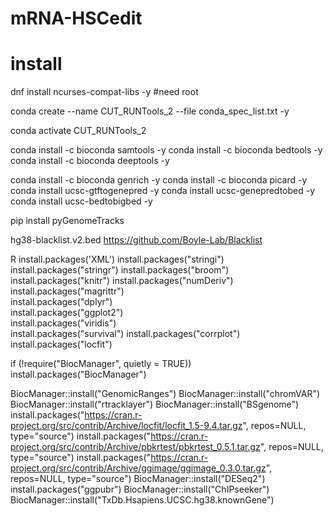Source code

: # mRNA-HSCedit

# install
dnf install ncurses-compat-libs  -y #need root


 
conda create --name CUT_RUNTools_2 --file conda_spec_list.txt  -y

conda activate CUT_RUNTools_2

conda install -c bioconda samtools -y
conda install -c bioconda bedtools -y
conda install -c bioconda deeptools -y

conda install -c bioconda genrich  -y
conda install -c bioconda picard  -y
conda install ucsc-gtftogenepred -y
conda install ucsc-genepredtobed -y
conda install ucsc-bedtobigbed -y

pip install pyGenomeTracks


hg38-blacklist.v2.bed  https://github.com/Boyle-Lab/Blacklist

R
install.packages('XML')
install.packages("stringi")
install.packages("stringr")
install.packages("broom") 
install.packages("knitr") 
install.packages("numDeriv") 
install.packages("magrittr")  
install.packages("dplyr")     
install.packages("ggplot2")    
install.packages("viridis")    
install.packages("survival") 
install.packages("corrplot") 
install.packages("locfit") 
   
if (!require("BiocManager", quietly = TRUE))
    install.packages("BiocManager")


BiocManager::install("GenomicRanges")
BiocManager::install("chromVAR")
BiocManager::install("rtracklayer")
BiocManager::install("BSgenome")
install.packages("https://cran.r-project.org/src/contrib/Archive/locfit/locfit_1.5-9.4.tar.gz", repos=NULL, type="source")
install.packages("https://cran.r-project.org/src/contrib/Archive/pbkrtest/pbkrtest_0.5.1.tar.gz", repos=NULL, type="source")
install.packages("https://cran.r-project.org/src/contrib/Archive/ggimage/ggimage_0.3.0.tar.gz", repos=NULL, type="source")
BiocManager::install("DESeq2")
install.packages("ggpubr")
BiocManager::install("ChIPseeker")
BiocManager::install("TxDb.Hsapiens.UCSC.hg38.knownGene")

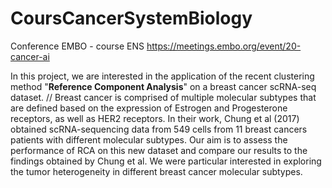 # CoursCancerSystemBiology
Conference EMBO - course ENS
https://meetings.embo.org/event/20-cancer-ai 

In this project, we are interested in the application of the recent clustering method "**Reference Component Analysis**" on a breast cancer scRNA-seq dataset. // Breast cancer is comprised of multiple molecular subtypes that are defined based on the expression of Estrogen and Progesterone receptors, as well as HER2 receptors. In their work, Chung et al (2017) obtained scRNA-sequencing data from 549 cells from 11 breast cancers patients with different molecular subtypes. Our aim is to assess the performance of RCA on this new dataset and compare our results to the findings obtained by Chung et al. We were particular interested in exploring the tumor heterogeneity in different breast cancer molecular subtypes.
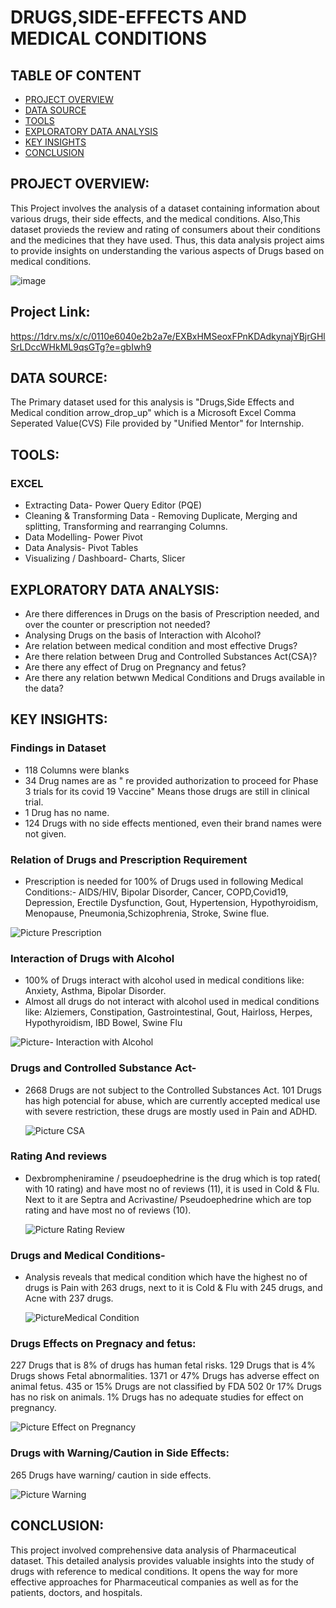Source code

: # DRUGS,SIDE-EFFECTS AND MEDICAL CONDITIONS

## TABLE OF CONTENT
- [PROJECT OVERVIEW](#PROJECTOVERVIEW)
- [DATA SOURCE](#DATASOURCE)
- [TOOLS](#TOOLS)
- [EXPLORATORY DATA ANALYSIS](#EXPLORATORYDATAANALYSIS)
- [KEY INSIGHTS](#KEYINSIGHTS)
- [CONCLUSION](#CONCLUSION)

## PROJECT OVERVIEW:

This Project involves the analysis of a dataset containing information about various drugs, their side effects, and the medical conditions. Also,This dataset provieds the review and rating of consumers about their conditions and the medicines that they have used. Thus, this data analysis project aims to provide insights on understanding the various aspects of Drugs based on medical conditions.

![image](https://github.com/user-attachments/assets/f3c3a578-f212-4c90-9cc2-f9d8b4c495d9)

## Project Link:

https://1drv.ms/x/c/0110e6040e2b2a7e/EXBxHMSeoxFPnKDAdkynajYBjrGHlSrLDccWHkML9qsGTg?e=gbIwh9


## DATA SOURCE:

The Primary dataset used for this analysis is "Drugs,Side Effects and Medical condition arrow_drop_up" which is a Microsoft Excel Comma Seperated Value(CVS) File provided by "Unified Mentor" for Internship.

## TOOLS:

### EXCEL

- Extracting Data- Power Query Editor (PQE)
- Cleaning & Transforming Data - Removing Duplicate,  Merging and splitting, Transforming and rearranging Columns.
- Data Modelling- Power Pivot
- Data Analysis- Pivot Tables
- Visualizing / Dashboard- Charts, Slicer

## EXPLORATORY DATA ANALYSIS:

- Are there differences in Drugs on the basis of Prescription needed, and over the counter or prescription not needed?
- Analysing Drugs on the basis of Interaction with Alcohol?
- Are relation between medical condition and most effective Drugs?
- Are there relation between Drug and Controlled Substances Act(CSA)?
- Are there any effect of Drug on Pregnancy and fetus?
- Are there any relation betwwn Medical Conditions and Drugs available in the data?

## KEY INSIGHTS:


### Findings in Dataset
-  118 Columns were blanks
-  34 Drug names are as " re provided authorization to proceed for Phase 3 trials for its covid 19 Vaccine" Means those drugs are still in clinical trial.
- 1 Drug has no name.
- 124 Drugs with no side effects mentioned, even their brand names were not given.

### Relation of Drugs and Prescription Requirement
  
-  Prescription is needed for 100% of Drugs used in following Medical Conditions:- AIDS/HIV, Bipolar Disorder, Cancer, COPD,Covid19, Depression, Erectile Dysfunction, Gout, Hypertension, 
    Hypothyroidism, Menopause, Pneumonia,Schizophrenia, Stroke, Swine flue.

![Picture Prescription](https://github.com/user-attachments/assets/1a26d853-0b34-4cb4-8bdd-fca14caf47c4)


### Interaction of Drugs with Alcohol
   
- 100% of Drugs interact with alcohol used in medical conditions like: Anxiety, Asthma, Bipolar Disorder.
- Almost all drugs do not interact with alcohol used in medical conditions like: Alziemers, Constipation, Gastrointestinal, Gout, Hairloss, Herpes, Hypothyroidism, IBD Bowel, Swine Flu

![Picture- Interaction with Alcohol](https://github.com/user-attachments/assets/0dc71403-d516-42d8-9381-74b2fd8aa5dc)


### Drugs and Controlled Substance Act-

- 2668 Drugs are  not subject to the Controlled Substances Act. 101 Drugs has high potencial for abuse, which are currently accepted medical use with severe restriction, these drugs are 
   mostly used in Pain and ADHD.

  ![Picture CSA](https://github.com/user-attachments/assets/162b0d42-ea6d-446d-9603-7e87934eca7a)


 ### Rating And reviews
 
- Dexbrompheniramine / pseudoephedrine is the drug which is top rated( with 10 rating) and have most no of reviews (11), it is used in Cold & Flu. Next to it are Septra and Acrivastine/ Pseudoephedrine which are top rating and have most no of reviews (10).

  ![Picture Rating  Review](https://github.com/user-attachments/assets/69adc50b-db96-4197-8ae4-60ec3835cfa8)


### Drugs and Medical Conditions-

- Analysis reveals that medical condition which have the highest no of drugs is Pain with 263 drugs, next to it is Cold & Flu with 245 drugs, and Acne with 237 drugs.

  ![PictureMedical Condition](https://github.com/user-attachments/assets/603326cc-ea86-4c33-89ae-a64ad49a5960)


### Drugs Effects on Pregnacy and fetus:

227 Drugs that is 8% of drugs has human fetal risks. 129 Drugs  that is  4% Drugs shows Fetal abnormalities. 
1371 or 47% Drugs has adverse effect on animal fetus.
435 or 15% Drugs are not classified by FDA
502 0r 17% Drugs has no risk on  animals.
1% Drugs has no adequate studies for effect on pregnancy.

![Picture Effect on Pregnancy](https://github.com/user-attachments/assets/ed2ea3b1-3665-4b8e-ba8b-d3f3bb63a78f)


### Drugs with Warning/Caution in Side Effects:

265 Drugs have warning/ caution in side effects.

![Picture Warning](https://github.com/user-attachments/assets/529b2fca-e4f5-42ab-abb6-03fd48dd0dee)



## CONCLUSION:

This project involved comprehensive data analysis of Pharmaceutical dataset. This detailed analysis provides valuable insights into the study of drugs with reference to medical conditions. It opens the way for more effective approaches for Pharmaceutical companies as well as for the patients, doctors, and hospitals.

────

[Action item] Copy every line that contains "Pivot" from the listing above.

[Exercise response]
- Data Modelling- Power Pivot
- Data Analysis- Pivot Tables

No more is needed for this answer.